Activity.
Your job is to set down the stretch of entries that opens with the line containing "We built and" and closes with the line containing "1. Connect SimpleLink". Keep both end lines, copy each exactly, and add nothing.

BEGIN Input data

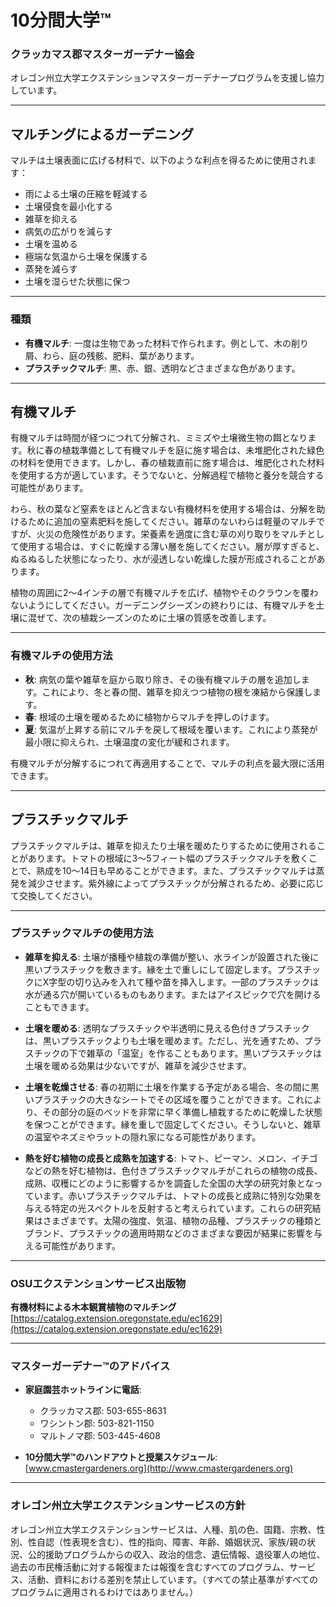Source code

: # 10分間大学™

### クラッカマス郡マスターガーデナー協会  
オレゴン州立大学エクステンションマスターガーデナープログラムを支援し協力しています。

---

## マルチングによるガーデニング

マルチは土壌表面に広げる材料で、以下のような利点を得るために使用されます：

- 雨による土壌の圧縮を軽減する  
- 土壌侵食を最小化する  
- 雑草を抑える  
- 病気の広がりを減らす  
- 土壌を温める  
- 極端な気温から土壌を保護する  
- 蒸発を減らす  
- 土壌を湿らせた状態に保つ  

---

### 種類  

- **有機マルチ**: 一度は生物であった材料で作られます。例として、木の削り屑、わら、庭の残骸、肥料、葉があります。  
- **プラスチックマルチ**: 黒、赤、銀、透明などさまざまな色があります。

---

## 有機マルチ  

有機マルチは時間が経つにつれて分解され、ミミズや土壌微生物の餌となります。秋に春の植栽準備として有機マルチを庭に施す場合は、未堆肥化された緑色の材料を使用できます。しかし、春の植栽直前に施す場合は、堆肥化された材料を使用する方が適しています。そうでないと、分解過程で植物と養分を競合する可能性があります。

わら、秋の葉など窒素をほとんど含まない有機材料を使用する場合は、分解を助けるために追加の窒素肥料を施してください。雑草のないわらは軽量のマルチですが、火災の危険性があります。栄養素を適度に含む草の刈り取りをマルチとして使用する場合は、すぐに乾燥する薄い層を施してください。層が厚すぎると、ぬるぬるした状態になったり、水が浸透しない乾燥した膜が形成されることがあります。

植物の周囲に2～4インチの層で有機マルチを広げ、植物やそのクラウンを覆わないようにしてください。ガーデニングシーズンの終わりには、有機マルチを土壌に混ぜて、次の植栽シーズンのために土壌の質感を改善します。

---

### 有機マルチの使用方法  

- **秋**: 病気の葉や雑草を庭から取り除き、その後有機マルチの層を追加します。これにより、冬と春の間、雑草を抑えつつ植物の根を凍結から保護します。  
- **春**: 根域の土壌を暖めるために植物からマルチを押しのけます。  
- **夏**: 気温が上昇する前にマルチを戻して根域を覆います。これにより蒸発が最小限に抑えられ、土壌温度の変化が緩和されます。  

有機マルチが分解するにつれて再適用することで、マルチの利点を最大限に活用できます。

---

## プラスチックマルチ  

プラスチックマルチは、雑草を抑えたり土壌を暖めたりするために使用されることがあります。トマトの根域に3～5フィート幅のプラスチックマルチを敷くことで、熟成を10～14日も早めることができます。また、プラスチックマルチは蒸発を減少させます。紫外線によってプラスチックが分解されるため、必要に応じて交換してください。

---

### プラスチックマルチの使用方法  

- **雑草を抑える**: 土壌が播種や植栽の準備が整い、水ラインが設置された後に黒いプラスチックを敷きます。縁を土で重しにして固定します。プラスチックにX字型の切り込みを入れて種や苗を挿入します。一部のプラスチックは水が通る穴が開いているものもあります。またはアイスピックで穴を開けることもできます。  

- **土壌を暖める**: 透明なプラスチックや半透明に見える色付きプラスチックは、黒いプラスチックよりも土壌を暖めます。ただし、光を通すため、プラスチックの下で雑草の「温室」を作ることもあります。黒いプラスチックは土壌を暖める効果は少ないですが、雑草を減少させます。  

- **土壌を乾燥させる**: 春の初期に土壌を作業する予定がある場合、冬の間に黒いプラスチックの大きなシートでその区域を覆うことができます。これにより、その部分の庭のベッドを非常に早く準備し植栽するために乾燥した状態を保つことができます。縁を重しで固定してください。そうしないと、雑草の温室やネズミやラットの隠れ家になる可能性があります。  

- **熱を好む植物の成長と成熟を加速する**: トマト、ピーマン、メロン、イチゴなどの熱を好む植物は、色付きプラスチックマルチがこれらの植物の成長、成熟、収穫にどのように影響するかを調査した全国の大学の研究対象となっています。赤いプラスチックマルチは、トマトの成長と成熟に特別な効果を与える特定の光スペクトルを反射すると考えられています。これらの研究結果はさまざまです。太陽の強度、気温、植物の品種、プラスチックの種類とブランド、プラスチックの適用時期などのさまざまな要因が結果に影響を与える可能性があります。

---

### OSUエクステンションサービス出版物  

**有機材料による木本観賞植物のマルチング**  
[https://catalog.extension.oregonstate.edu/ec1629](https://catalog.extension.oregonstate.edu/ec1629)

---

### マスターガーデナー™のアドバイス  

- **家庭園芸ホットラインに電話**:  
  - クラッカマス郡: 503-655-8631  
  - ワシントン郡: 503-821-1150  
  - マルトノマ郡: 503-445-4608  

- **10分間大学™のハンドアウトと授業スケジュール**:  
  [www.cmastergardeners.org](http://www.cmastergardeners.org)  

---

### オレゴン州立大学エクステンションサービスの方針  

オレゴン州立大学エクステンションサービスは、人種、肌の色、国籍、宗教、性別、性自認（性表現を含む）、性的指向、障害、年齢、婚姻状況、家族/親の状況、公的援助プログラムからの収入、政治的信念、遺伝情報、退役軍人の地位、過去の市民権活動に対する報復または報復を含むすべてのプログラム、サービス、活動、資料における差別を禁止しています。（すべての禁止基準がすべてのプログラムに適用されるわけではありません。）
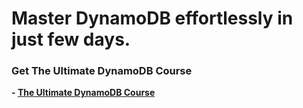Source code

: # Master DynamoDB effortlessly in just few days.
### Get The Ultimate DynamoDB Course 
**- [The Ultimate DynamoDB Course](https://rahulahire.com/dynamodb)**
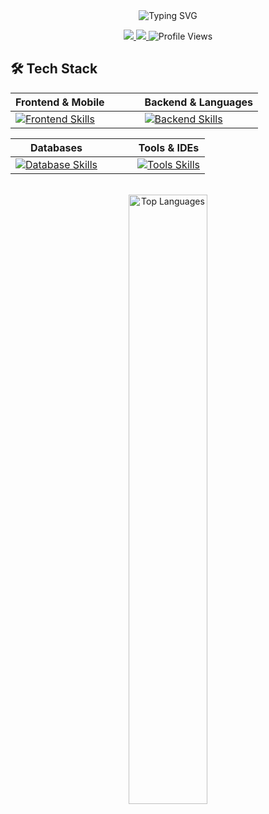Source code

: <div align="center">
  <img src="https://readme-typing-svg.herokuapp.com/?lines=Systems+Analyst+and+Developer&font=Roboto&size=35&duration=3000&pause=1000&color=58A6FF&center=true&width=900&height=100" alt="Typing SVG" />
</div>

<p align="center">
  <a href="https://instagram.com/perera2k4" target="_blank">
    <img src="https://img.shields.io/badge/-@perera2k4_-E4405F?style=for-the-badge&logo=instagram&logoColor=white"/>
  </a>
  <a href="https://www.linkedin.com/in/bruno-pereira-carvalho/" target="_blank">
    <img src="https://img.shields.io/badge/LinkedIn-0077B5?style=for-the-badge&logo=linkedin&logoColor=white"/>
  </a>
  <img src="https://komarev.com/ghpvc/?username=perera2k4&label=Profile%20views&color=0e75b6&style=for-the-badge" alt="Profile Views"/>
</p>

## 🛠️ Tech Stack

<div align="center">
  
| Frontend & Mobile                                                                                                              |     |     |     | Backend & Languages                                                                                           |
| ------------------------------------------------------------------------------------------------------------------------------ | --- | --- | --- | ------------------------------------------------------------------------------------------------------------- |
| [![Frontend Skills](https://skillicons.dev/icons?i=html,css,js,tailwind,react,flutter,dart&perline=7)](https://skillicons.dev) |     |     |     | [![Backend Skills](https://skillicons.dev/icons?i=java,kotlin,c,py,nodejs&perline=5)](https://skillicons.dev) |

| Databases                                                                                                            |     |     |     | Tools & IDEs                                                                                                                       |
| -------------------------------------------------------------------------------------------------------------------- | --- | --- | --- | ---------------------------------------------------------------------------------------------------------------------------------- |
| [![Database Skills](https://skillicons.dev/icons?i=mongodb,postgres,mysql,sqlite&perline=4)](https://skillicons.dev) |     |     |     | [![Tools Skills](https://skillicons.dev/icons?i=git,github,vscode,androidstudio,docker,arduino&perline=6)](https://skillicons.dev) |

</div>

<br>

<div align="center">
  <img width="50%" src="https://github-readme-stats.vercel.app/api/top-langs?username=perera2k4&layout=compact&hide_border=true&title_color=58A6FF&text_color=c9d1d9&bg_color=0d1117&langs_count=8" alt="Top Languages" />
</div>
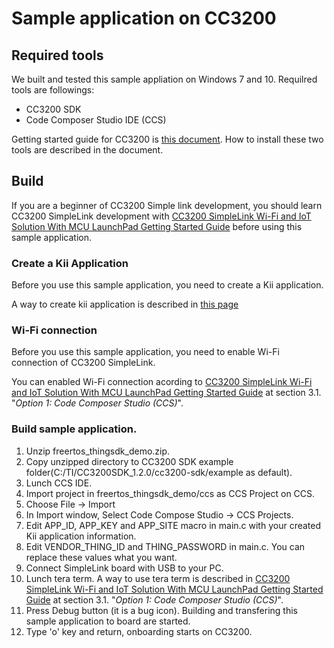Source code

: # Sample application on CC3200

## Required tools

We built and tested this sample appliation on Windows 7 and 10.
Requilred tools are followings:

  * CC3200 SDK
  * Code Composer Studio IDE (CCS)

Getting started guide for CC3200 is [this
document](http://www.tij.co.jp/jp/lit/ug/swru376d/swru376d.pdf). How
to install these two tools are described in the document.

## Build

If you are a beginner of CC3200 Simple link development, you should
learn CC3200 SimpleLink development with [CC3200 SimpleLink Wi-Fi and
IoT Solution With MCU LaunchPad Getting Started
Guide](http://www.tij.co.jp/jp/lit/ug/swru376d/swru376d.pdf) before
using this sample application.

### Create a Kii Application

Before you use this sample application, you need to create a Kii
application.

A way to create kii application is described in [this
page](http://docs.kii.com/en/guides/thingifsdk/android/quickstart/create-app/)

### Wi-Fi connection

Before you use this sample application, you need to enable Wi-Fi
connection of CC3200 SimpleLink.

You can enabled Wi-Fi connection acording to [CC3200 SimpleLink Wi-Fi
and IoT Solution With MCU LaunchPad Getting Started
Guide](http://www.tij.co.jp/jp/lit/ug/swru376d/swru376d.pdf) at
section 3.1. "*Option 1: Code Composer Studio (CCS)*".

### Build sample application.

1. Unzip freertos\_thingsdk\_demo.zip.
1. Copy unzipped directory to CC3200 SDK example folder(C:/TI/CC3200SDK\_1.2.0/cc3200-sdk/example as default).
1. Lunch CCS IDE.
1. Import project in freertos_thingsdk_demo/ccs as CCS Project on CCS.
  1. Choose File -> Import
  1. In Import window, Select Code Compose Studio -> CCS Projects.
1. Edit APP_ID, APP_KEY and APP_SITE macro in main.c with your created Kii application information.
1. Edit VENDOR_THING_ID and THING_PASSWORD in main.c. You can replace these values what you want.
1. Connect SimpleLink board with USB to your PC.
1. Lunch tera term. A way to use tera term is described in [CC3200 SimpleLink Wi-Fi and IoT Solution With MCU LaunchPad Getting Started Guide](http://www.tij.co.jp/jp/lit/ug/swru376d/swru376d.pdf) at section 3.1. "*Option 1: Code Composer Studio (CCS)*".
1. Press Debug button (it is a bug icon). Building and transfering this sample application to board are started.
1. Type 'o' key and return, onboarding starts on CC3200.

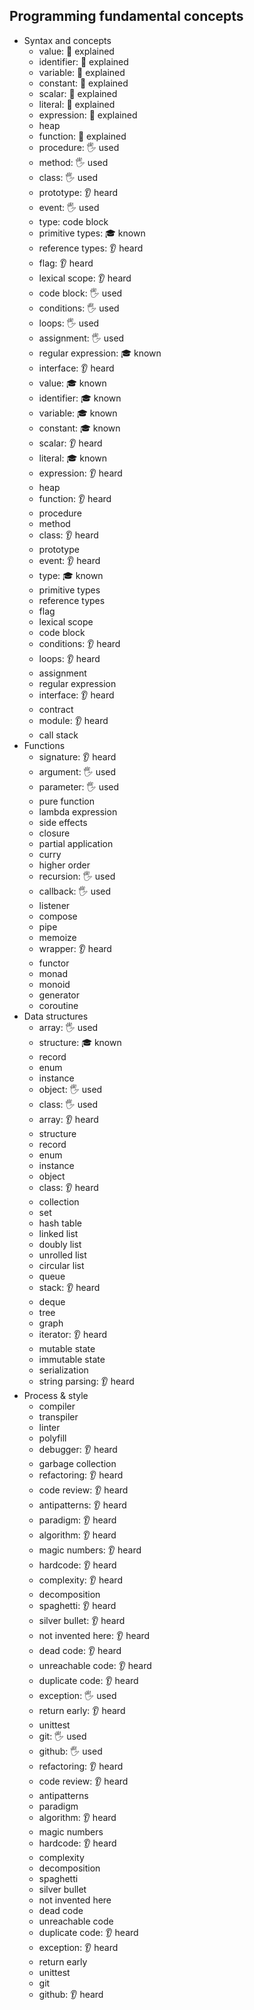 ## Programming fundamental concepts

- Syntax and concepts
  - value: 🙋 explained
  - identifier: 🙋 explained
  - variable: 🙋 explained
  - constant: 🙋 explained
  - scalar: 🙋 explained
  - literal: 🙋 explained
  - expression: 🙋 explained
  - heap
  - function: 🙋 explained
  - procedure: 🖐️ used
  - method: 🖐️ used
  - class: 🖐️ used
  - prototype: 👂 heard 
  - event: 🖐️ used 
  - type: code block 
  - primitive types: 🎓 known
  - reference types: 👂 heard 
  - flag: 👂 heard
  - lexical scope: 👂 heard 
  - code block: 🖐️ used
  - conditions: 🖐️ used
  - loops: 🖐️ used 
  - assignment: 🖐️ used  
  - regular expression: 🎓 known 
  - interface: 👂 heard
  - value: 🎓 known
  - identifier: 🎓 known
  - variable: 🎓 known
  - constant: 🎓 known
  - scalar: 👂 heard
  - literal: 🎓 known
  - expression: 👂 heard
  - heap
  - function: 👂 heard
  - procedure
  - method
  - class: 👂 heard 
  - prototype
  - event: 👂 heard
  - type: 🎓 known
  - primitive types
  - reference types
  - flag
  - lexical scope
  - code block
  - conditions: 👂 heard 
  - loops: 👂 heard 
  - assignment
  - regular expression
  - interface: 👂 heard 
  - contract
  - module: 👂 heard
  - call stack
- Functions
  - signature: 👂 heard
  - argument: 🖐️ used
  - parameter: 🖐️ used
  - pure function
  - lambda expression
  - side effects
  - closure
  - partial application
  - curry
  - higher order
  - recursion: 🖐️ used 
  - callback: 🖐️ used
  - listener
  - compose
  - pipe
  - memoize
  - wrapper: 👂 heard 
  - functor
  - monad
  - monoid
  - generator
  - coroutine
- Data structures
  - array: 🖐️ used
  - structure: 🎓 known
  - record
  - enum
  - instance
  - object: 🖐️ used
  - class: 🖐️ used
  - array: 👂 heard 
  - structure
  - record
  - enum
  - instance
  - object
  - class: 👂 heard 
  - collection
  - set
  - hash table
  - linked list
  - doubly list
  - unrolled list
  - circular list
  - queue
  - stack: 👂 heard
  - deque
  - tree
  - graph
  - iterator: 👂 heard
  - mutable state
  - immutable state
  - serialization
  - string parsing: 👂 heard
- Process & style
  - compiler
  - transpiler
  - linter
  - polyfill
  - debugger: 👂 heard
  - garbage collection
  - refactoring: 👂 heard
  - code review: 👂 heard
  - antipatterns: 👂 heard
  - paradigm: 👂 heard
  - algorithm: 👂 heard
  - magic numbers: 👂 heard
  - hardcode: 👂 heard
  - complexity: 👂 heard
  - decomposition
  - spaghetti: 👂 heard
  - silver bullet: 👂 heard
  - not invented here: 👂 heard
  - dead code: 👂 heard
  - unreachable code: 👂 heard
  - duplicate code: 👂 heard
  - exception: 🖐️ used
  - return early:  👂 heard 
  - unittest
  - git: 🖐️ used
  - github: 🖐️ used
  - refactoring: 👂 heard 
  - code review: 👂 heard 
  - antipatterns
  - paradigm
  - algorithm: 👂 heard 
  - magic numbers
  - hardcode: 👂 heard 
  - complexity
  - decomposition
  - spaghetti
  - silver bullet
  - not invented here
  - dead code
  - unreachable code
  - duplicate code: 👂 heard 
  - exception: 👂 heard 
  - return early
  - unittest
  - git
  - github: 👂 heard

END Input data

Result below.
We built and tested this sample appliation on Windows 7 and 10.
Requilred tools are followings:

  * CC3200 SDK
  * Code Composer Studio IDE (CCS)

Getting started guide for CC3200 is [this
document](http://www.tij.co.jp/jp/lit/ug/swru376d/swru376d.pdf). How
to install these two tools are described in the document.

## Build

If you are a beginner of CC3200 Simple link development, you should
learn CC3200 SimpleLink development with [CC3200 SimpleLink Wi-Fi and
IoT Solution With MCU LaunchPad Getting Started
Guide](http://www.tij.co.jp/jp/lit/ug/swru376d/swru376d.pdf) before
using this sample application.

### Create a Kii Application

Before you use this sample application, you need to create a Kii
application.

A way to create kii application is described in [this
page](http://docs.kii.com/en/guides/thingifsdk/android/quickstart/create-app/)

### Wi-Fi connection

Before you use this sample application, you need to enable Wi-Fi
connection of CC3200 SimpleLink.

You can enabled Wi-Fi connection acording to [CC3200 SimpleLink Wi-Fi
and IoT Solution With MCU LaunchPad Getting Started
Guide](http://www.tij.co.jp/jp/lit/ug/swru376d/swru376d.pdf) at
section 3.1. "*Option 1: Code Composer Studio (CCS)*".

### Build sample application.

1. Unzip freertos\_thingsdk\_demo.zip.
1. Copy unzipped directory to CC3200 SDK example folder(C:/TI/CC3200SDK\_1.2.0/cc3200-sdk/example as default).
1. Lunch CCS IDE.
1. Import project in freertos_thingsdk_demo/ccs as CCS Project on CCS.
  1. Choose File -> Import
  1. In Import window, Select Code Compose Studio -> CCS Projects.
1. Edit APP_ID, APP_KEY and APP_SITE macro in main.c with your created Kii application information.
1. Edit VENDOR_THING_ID and THING_PASSWORD in main.c. You can replace these values what you want.
1. Connect SimpleLink board with USB to your PC.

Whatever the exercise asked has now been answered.